Work to complete =
The required result is an exact copy of the lines from the one containing "[Hosted Project](https://react-blog-with-api-blog.vercel.app)" to the last line of the records, both ends included, without pictures.

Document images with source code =
★ ★ ★ ★ ★

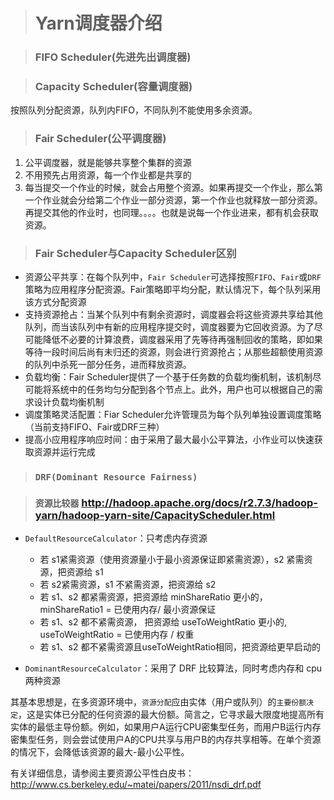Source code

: > # Yarn调度器介绍

> ### FIFO Scheduler(先进先出调度器)

> ### Capacity Scheduler(容量调度器) 

按照队列分配资源，队列内FIFO，不同队列不能使用多余资源。

> ### Fair Scheduler(公平调度器)

1. 公平调度器，就是能够共享整个集群的资源
2. 不用预先占用资源，每一个作业都是共享的
3. 每当提交一个作业的时候，就会占用整个资源。如果再提交一个作业，那么第一个作业就会分给第二个作业一部分资源，第一个作业也就释放一部分资源。再提交其他的作业时，也同理。。。。也就是说每一个作业进来，都有机会获取资源。

> ### Fair Scheduler与Capacity Scheduler区别

- 资源公平共享：在每个队列中，`Fair Scheduler`可选择按照`FIFO`、`Fair`或`DRF`策略为应用程序分配资源。Fair策略即平均分配，默认情况下，每个队列采用该方式分配资源
- 支持资源抢占：当某个队列中有剩余资源时，调度器会将这些资源共享给其他队列，而当该队列中有新的应用程序提交时，调度器要为它回收资源。为了尽可能降低不必要的计算浪费，调度器采用了先等待再强制回收的策略，即如果等待一段时间后尚有未归还的资源，则会进行资源抢占；从那些超额使用资源的队列中杀死一部分任务，进而释放资源。
- 负载均衡：Fair Scheduler提供了一个基于任务数的负载均衡机制，该机制尽可能将系统中的任务均匀分配到各个节点上。此外，用户也可以根据自己的需求设计负载均衡机制
- 调度策略灵活配置：Fiar Scheduler允许管理员为每个队列单独设置调度策略（当前支持FIFO、Fair或DRF三种）
- 提高小应用程序响应时间：由于采用了最大最小公平算法，小作业可以快速获取资源并运行完成

> ### `DRF(Dominant Resource Fairness)`

> ### `资源比较器` http://hadoop.apache.org/docs/r2.7.3/hadoop-yarn/hadoop-yarn-site/CapacityScheduler.html

- `DefaultResourceCalculator`：只考虑内存资源
    - 若 s1紧需资源（使用资源量小于最小资源保证即紧需资源），s2 紧需资源，把资源给 s1
    - 若 s2紧需资源，s1 不紧需资源，把资源给 s2
    - 若 s1、s2 都紧需资源，把资源给 minShareRatio 更小的，minShareRatio1 = 已使用内存/ 最小资源保证
    - 若 s1、s2 都不紧需资源， 把资源给 useToWeightRatio 更小的, useToWeightRatio = 已使用内存 / 权重
    - 若 s1、s2 都不紧需资源且useToWeightRatio相同，把资源给更早启动的

- `DominantResourceCalculator`：采用了 DRF 比较算法，同时考虑内存和 cpu 两种资源

其基本思想是，在多资源环境中，`资源分配`应由实体（用户或队列）的`主要份额决定`，这是实体已分配的任何资源的最大份额。简言之，它寻求最大限度地提高所有实体的最低主导份额。例如，如果用户A运行CPU密集型任务，而用户B运行内存密集型任务，则会尝试使用户A的CPU共享与用户B的内存共享相等。在单个资源的情况下，会降低该资源的最大-最小公平性。

有关详细信息，请参阅主要资源公平性白皮书： http://www.cs.berkeley.edu/~matei/papers/2011/nsdi_drf.pdf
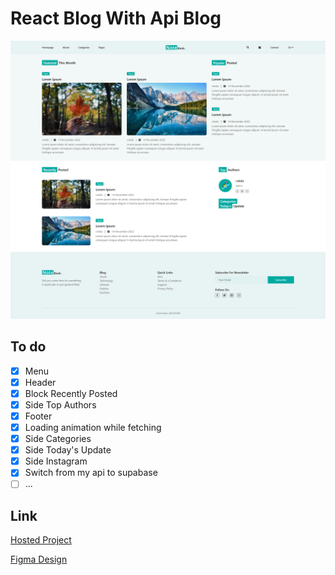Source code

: # React Blog With Api Blog

![Last screenshot](./Screenshot.png)

## To do

- [x] Menu
- [x] Header
- [x] Block Recently Posted
- [x] Side Top Authors
- [x] Footer
- [x] Loading animation while fetching
- [x] Side Categories
- [x] Side Today's Update
- [x] Side Instagram
- [x] Switch from my api to supabase
- [ ] ...

## Link

[Hosted Project](https://react-blog-with-api-blog.vercel.app)

[Figma Design](https://www.figma.com/file/Dd1ly6RJrFDMrwjUAOCIPi/Notebook---Minimal-Blog-Template-(Free)-(Community))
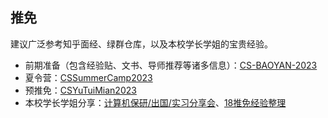 ## 推免

建议广泛参考知乎面经、绿群仓库，以及本校学长学姐的宝贵经验。

 - 前期准备（包含经验贴、文书、导师推荐等诸多信息）：[CS-BAOYAN-2023](https://github.com/CS-BAOYAN/CS-BAOYAN-2023)
 - 夏令营：[CSSummerCamp2023](https://github.com/CS-BAOYAN/CSSummerCamp2023)
 - 预推免：[CSYuTuiMian2023](https://github.com/CS-BAOYAN/CSYuTuiMian2023)
 - 本校学长学姐分享：[计算机保研/出国/实习分享会](https://m.bilibili.com/video/av97566677)、[18推免经验整理](https://gitee.com/cyranozz/cqu_tm18)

★ ★ ★ ★ ★

Exercise solution =
[Hosted Project](https://react-blog-with-api-blog.vercel.app)

[Figma Design](https://www.figma.com/file/Dd1ly6RJrFDMrwjUAOCIPi/Notebook---Minimal-Blog-Template-(Free)-(Community))
 ## 推免

建议广泛参考知乎面经、绿群仓库，以及本校学长学姐的宝贵经验。

 - 前期准备（包含经验贴、文书、导师推荐等诸多信息）：[CS-BAOYAN-2023](https://github.com/CS-BAOYAN/CS-BAOYAN-2023)
 - 夏令营：[CSSummerCamp2023](https://github.com/CS-BAOYAN/CSSummerCamp2023)
 - 预推免：[CSYuTuiMian2023](https://github.com/CS-BAOYAN/CSYuTuiMian2023)
 - 本校学长学姐分享：[计算机保研/出国/实习分享会](https://m.bilibili.com/video/av97566677)、[18推免经验整理](https://gitee.com/cyranozz/cqu_tm18)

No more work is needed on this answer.